Start of Block

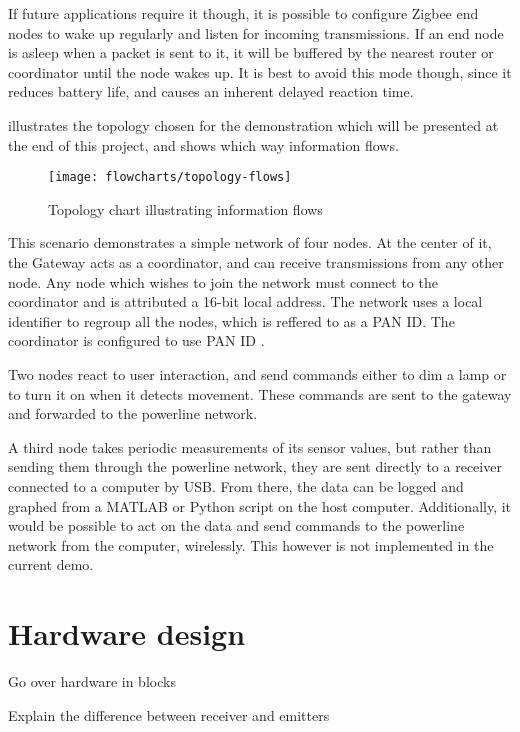 If future applications require it though, it is possible to configure Zigbee end
nodes to wake up regularly and listen for incoming transmissions. If an end node
is asleep when a packet is sent to it, it will be buffered by the nearest router
or coordinator until the node wakes up. It is best to avoid this mode though,
since it reduces battery life, and causes an inherent delayed reaction time.

 illustrates the topology chosen for the demonstration
which will be presented at the end of this project, and shows which way
information flows. 


\begin{figure}[h]
  \begin{center}
    \texttt{[image: flowcharts/topology-flows]}
  \end{center}
  \caption{Topology chart illustrating information flows}
  \label{fig:topology-flows}
\end{figure}

This scenario demonstrates a simple network of four nodes. At the center of it,
the Gateway acts as a coordinator, and can receive transmissions from any other
node. Any node which wishes to join the network must connect to the coordinator
and is attributed a 16-bit local address. The network uses a local identifier to
regroup all the nodes, which is reffered to as a PAN ID. The coordinator is
configured to use PAN ID .

Two nodes react to user interaction, and send commands either to dim a lamp or
to turn it on when it detects movement. These commands are sent to the gateway
and forwarded to the powerline network.

A third node takes periodic measurements of its sensor values, but rather than
sending them through the powerline network, they are sent directly to a receiver
connected to a computer by USB. From there, the data can be logged and graphed
from a MATLAB or Python script on the host computer. Additionally, it would be
possible to act on the data and send commands to the powerline network from the
computer, wirelessly. This however is not implemented in the current demo.


\section{Hardware design}

Go over hardware in blocks

Explain the difference between receiver and emitters

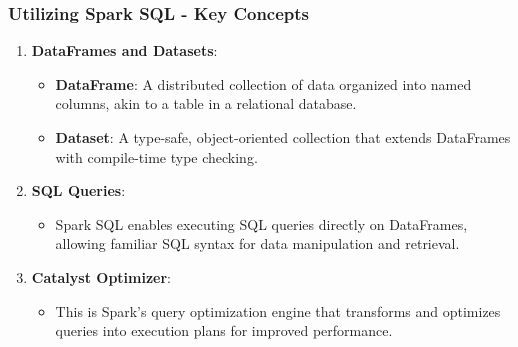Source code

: \documentclass[aspectratio=169]{beamer}
\begin{document}
\begin{frame}[fragile]
    \frametitle{Utilizing Spark SQL - Key Concepts}
    \begin{enumerate}
        \item \textbf{DataFrames and Datasets}:
        \begin{itemize}
            \item \textbf{DataFrame}: A distributed collection of data organized into named columns, akin to a table in a relational database.
            \item \textbf{Dataset}: A type-safe, object-oriented collection that extends DataFrames with compile-time type checking.
        \end{itemize}
        
        \item \textbf{SQL Queries}:
        \begin{itemize}
            \item Spark SQL enables executing SQL queries directly on DataFrames, allowing familiar SQL syntax for data manipulation and retrieval.
        \end{itemize}

        \item \textbf{Catalyst Optimizer}:
        \begin{itemize}
            \item This is Spark's query optimization engine that transforms and optimizes queries into execution plans for improved performance.
        \end{itemize}
    \end{enumerate}
\end{frame}
\end{document}
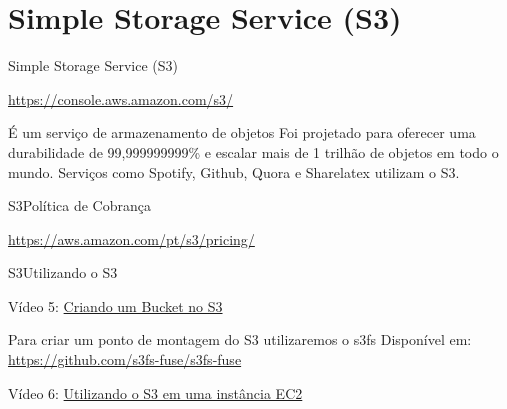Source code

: \documentclass[xcolor=table]{beamer}
\begin{document}
\section{Simple Storage Service (S3)}
\begin{frame}[c]{Simple Storage Service (S3)}

        \begin{outline}
            \1[]\url{https://console.aws.amazon.com/s3/}
        \end{outline}
        
        \begin{center}
            \begin{outline}                
                \1 É um serviço de armazenamento de objetos
                \1 Foi projetado para oferecer uma durabilidade de 99,999999999\% e escalar mais de 1 trilhão de objetos em todo o mundo.
                \vskip 0.5cm
                \2[] Serviços como Spotify, Github, Quora e Sharelatex utilizam o S3.
            \end{outline}
        \end{center}  
        
\end{frame}


\begin{frame}[c]{S3}{Política de Cobrança}


        \begin{outline}
            \1[]\url{https://aws.amazon.com/pt/s3/pricing/}
        \end{outline}
        
            
            \begin{center}
                
            \end{center}           
       
\end{frame}


\begin{frame}[c]{S3}{Utilizando o S3}

        
        \begin{center}
            Vídeo 5: \href{run:./5_s3.ogv}{Criando um Bucket no S3}
        \end{center}       
       
        
            \begin{outline}
                \1 Para criar um ponto de montagem do S3 utilizaremos o s3fs
                \2 Disponível em: \url{https://github.com/s3fs-fuse/s3fs-fuse}
            \end{outline}
        
        \begin{center}
            Vídeo 6: \href{run:./6_mountS3.ogv}{Utilizando o S3 em uma instância EC2}
        \end{center}       
       
\end{frame}
\end{document}
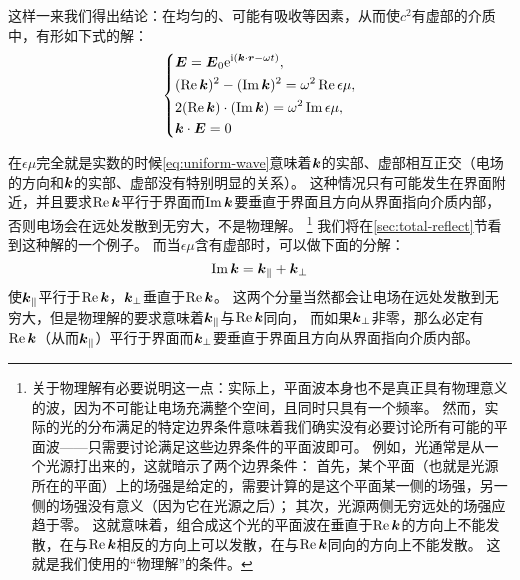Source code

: 这样一来我们得出结论：在均匀的、可能有吸收等因素，从而使$c^2$有虚部的介质中，有形如下式的解：
\begin{equation}
    \left\{
        \begin{aligned}
            &\vb*{E} = \vb*{E}_0 \mathrm{e}^{\mathrm{i} (\vb*{k} \cdot \vb*{r} - \omega t)}, \\
            &(\Re \vb*{k})^2 - (\Im \vb*{k})^2 = \omega^2 \Re \epsilon\mu, \\
            &2 (\Re \vb*{k}) \cdot (\Im \vb*{\vb*{k}}) = \omega^2 \Im \epsilon\mu, \\
            &\vb*{k} \cdot \vb*{E} = 0
        \end{aligned}
    \right.
    \label{eq:uniform-wave}
\end{equation}

在$\epsilon\mu$完全就是实数的时候\eqref{eq:uniform-wave}意味着$\vb*{k}$的实部、虚部相互正交（电场的方向和$\vb*{k}$的实部、虚部没有特别明显的关系）。
这种情况只有可能发生在界面附近，并且要求$\Re \vb*{k}$平行于界面而$\Im \vb*{k}$要垂直于界面且方向从界面指向介质内部，
否则电场会在远处发散到无穷大，不是物理解。%
\footnote{关于物理解有必要说明这一点：实际上，平面波本身也不是真正具有物理意义的波，因为不可能让电场充满整个空间，且同时只具有一个频率。
然而，实际的光的分布满足的特定边界条件意味着我们确实没有必要讨论所有可能的平面波——只需要讨论满足这些边界条件的平面波即可。
例如，光通常是从一个光源打出来的，这就暗示了两个边界条件：
首先，某个平面（也就是光源所在的平面）上的场强是给定的，需要计算的是这个平面某一侧的场强，另一侧的场强没有意义（因为它在光源之后）；
其次，光源两侧无穷远处的场强应趋于零。
这就意味着，组合成这个光的平面波在垂直于$\Re \vb*{k}$的方向上不能发散，在与$\Re\vb*{k}$相反的方向上可以发散，在与$\Re\vb*{k}$同向的方向上不能发散。
这就是我们使用的“物理解”的条件。
}
我们将在\ref{sec:total-reflect}节看到这种解的一个例子。
而当$\epsilon\mu$含有虚部时，可以做下面的分解：
\[
    \Im \vb*{k} = \vb*{k}_\parallel + \vb*{k}_\bot
\]
使$\vb*{k}_\parallel$平行于$\Re\vb*{k}$，$\vb*{k}_\bot$垂直于$\Re\vb*{k}$。
这两个分量当然都会让电场在远处发散到无穷大，但是物理解的要求意味着$\vb*{k}_\parallel$与$\Re \vb*{k}$同向，
而如果$\vb*{k}_\bot$非零，那么必定有$\Re \vb*{k}$（从而$\vb*{k}_\parallel$）平行于界面而$\vb*{k}_\bot$要垂直于界面且方向从界面指向介质内部。

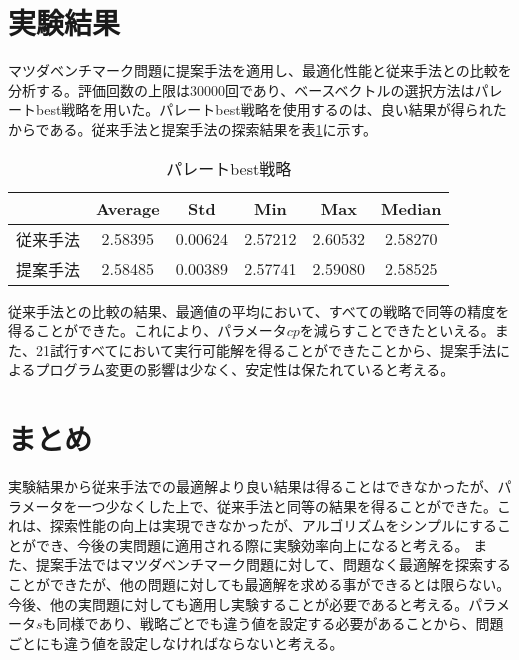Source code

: \documentclass[a4paper,twocolumn,10pt]{jarticle}
\begin{document}
\section{実験結果}
マツダベンチマーク問題に提案手法を適用し、最適化性能と従来手法との比較を分析する。評価回数の上限は30000回であり、ベースベクトルの選択方法はパレートbest戦略を用いた。パレートbest戦略を使用するのは、良い結果が得られたからである。従来手法と提案手法の探索結果を表\ref{tbl:パレートbest}に示す。
\begin{table}[htbp]
\begin{center}
\caption{パレートbest戦略}
\label{tbl:パレートbest}
\begin{tabular}{|c|c|c|c|c|c|}
\hline
      & Average & Std & Min & Max & Median  \\ \hline
従来手法 & 2.58395	& 0.00624 & 2.57212 & 2.60532 & 2.58270\\ \hline
提案手法 & 2.58485 & 0.00389 & 2.57741 & 2.59080 & 2.58525\\ \hline
\end{tabular}
\end{center}
\end{table}

従来手法との比較の結果、最適値の平均において、すべての戦略で同等の精度を得ることができた。これにより、パラメータ$cp$を減らすことできたといえる。また、21試行すべてにおいて実行可能解を得ることができたことから、提案手法によるプログラム変更の影響は少なく、安定性は保たれていると考える。


\section{まとめ}
実験結果から従来手法での最適解より良い結果は得ることはできなかったが、パラメータを一つ少なくした上で、従来手法と同等の結果を得ることができた。これは、探索性能の向上は実現できなかったが、アルゴリズムをシンプルにすることができ、今後の実問題に適用される際に実験効率向上になると考える。
また、提案手法ではマツダベンチマーク問題に対して、問題なく最適解を探索することができたが、他の問題に対しても最適解を求める事ができるとは限らない。今後、他の実問題に対しても適用し実験することが必要であると考える。パラメータ$s$も同様であり、戦略ごとでも違う値を設定する必要があることから、問題ごとにも違う値を設定しなければならないと考える。




\end{document}
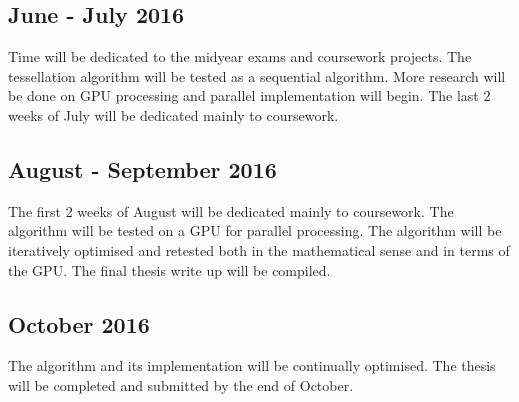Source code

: \subsection{June - July 2016}
Time will be dedicated to the midyear exams and coursework projects. The tessellation algorithm will be tested as a sequential algorithm. More research will be done on GPU processing and parallel implementation will begin. The last 2 weeks of July will be dedicated mainly to coursework.

\subsection{August - September 2016}
The first 2 weeks of August will be dedicated mainly to coursework. The algorithm will be tested on a GPU for parallel processing. The algorithm will be iteratively optimised and retested both in the mathematical sense and in terms of the GPU. The final thesis write up will be compiled.

\subsection{October 2016}
The algorithm and its implementation will be continually optimised. The thesis will be completed and submitted by the end of October.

End of Block

Pictures stay out. Print the data exactly, from its first line through the line containing "or coordinator until".

 If future applications require it though, it is possible to configure Zigbee end
nodes to wake up regularly and listen for incoming transmissions. If an end node
is asleep when a packet is sent to it, it will be buffered by the nearest router
or coordinator until the node wakes up. It is best to avoid this mode though,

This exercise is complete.